Once-in a-lifetime 'Christmas Star' to appear this month as Jupiter and Saturn align

The two planets will come together in a rare event that will make them appear as one

An image beamed back from the UAE's Hope Probe showing Saturn and Jupiter growing ever closer last month. Courtesy: Hope Probe / MBR Space Centre
An image beamed back from the UAE's Hope Probe showing Saturn and Jupiter growing ever closer last month. Courtesy: Hope Probe / MBR Space Centre

Jupiter and Saturn will come into near alignment this month in a rare event that will make them appear as one, like a “Christmas star” in the night sky.

The planets’ orbits are pulling them closer and on December 21 they will appear to be just a tenth of a degree apart – about “the thickness of a dime held at arm's length,” Nasa said.

The event, called a “great conjunction,” takes place about every 20 years.

But their orbits have not aligned in the sky as closely as this since 1623, a few years after Galileo built his first telescope.

It will be right after sunset and you probably will have an hour or two at most to see them in the west of the sky

Thabet Al Qaissieh, Al Sadeem Observatory, Abu Dhabi

And that year, the two planets were just 13 degrees away from the Sun, making them almost impossible to view from Earth.

The last visible encounter when they were so close would have been in the Middle Ages, in the year 1226.

And they will not appear as near again until 2080, meaning few people alive today will ever witness it twice.

“You'd have to go all the way back to just before dawn on March 4, 1226, to see a closer alignment between these objects visible in the night sky,” Patrick Hartigan, an astronomer at Rice University, told Forbes.

“On the evening of closest approach on December 21, they will look like a double planet, separated by only 1/5th the diameter of the full moon.”

The planets may appear close on December 21, the day of the Winter Solstice, but they will still be separated by a distance of about 400 million miles.

Their apparent proximity comes from the fact their orbital paths will cross, making them appear to meet in Earth’s sky, said Thabet Al Qaissieh, who runs Al Sadeem Observatory in Al Wathba.

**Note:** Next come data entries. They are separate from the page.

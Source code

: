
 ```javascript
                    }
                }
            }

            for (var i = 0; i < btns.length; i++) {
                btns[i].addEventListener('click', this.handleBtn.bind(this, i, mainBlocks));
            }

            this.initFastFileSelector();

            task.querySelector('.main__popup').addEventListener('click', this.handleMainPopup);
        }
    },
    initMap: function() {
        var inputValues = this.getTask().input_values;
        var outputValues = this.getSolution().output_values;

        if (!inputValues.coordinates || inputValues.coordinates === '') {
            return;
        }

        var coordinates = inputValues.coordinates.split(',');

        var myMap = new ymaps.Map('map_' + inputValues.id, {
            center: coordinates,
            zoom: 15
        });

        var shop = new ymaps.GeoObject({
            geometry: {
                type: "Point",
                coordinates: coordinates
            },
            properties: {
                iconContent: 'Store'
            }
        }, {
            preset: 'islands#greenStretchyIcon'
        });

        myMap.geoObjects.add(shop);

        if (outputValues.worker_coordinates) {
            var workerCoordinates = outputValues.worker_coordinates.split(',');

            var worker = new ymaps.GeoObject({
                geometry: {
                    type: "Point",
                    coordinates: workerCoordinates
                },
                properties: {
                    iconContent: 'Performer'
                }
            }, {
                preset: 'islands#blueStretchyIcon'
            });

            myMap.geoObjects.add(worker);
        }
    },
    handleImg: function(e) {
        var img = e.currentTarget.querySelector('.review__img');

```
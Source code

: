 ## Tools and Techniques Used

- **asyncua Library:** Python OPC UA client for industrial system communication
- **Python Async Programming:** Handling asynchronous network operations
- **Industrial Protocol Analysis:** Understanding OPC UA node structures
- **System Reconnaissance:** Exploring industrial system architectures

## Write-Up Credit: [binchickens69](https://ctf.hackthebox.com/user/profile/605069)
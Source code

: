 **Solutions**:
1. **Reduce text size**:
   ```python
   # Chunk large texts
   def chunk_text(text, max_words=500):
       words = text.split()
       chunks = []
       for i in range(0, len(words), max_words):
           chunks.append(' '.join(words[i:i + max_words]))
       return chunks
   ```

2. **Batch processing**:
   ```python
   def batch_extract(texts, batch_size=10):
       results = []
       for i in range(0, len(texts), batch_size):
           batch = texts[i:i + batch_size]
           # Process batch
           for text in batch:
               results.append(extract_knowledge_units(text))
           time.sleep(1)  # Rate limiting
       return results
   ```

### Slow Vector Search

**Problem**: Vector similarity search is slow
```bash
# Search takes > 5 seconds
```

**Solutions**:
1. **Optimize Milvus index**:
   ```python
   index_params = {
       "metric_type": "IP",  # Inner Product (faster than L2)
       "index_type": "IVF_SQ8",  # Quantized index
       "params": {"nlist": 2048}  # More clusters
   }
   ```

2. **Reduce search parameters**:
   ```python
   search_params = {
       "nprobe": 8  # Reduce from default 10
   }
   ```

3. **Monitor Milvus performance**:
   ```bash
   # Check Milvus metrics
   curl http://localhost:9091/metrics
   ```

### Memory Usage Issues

“It will be right after sunset and you probably will have an hour or two at most to see them in the west of the sky,” he told The National.

He said the planets would be visible with the naked eye, so there was no need to search for them using a telescope.

“They will appear like two very close stars from our perspective. It will look quite different.

“It will definitely be worth checking out.”

The Christmas Star is a key feature of the nativity story, which tells the tale of Jesus’ birth.

In the Biblical story, the Star of Bethlehem led three wise men to baby Jesus.

Astronomers have long suspected the star was the result of an astronomical event such as a supernova, or even a conjunction between Jupiter, Saturn and Mars.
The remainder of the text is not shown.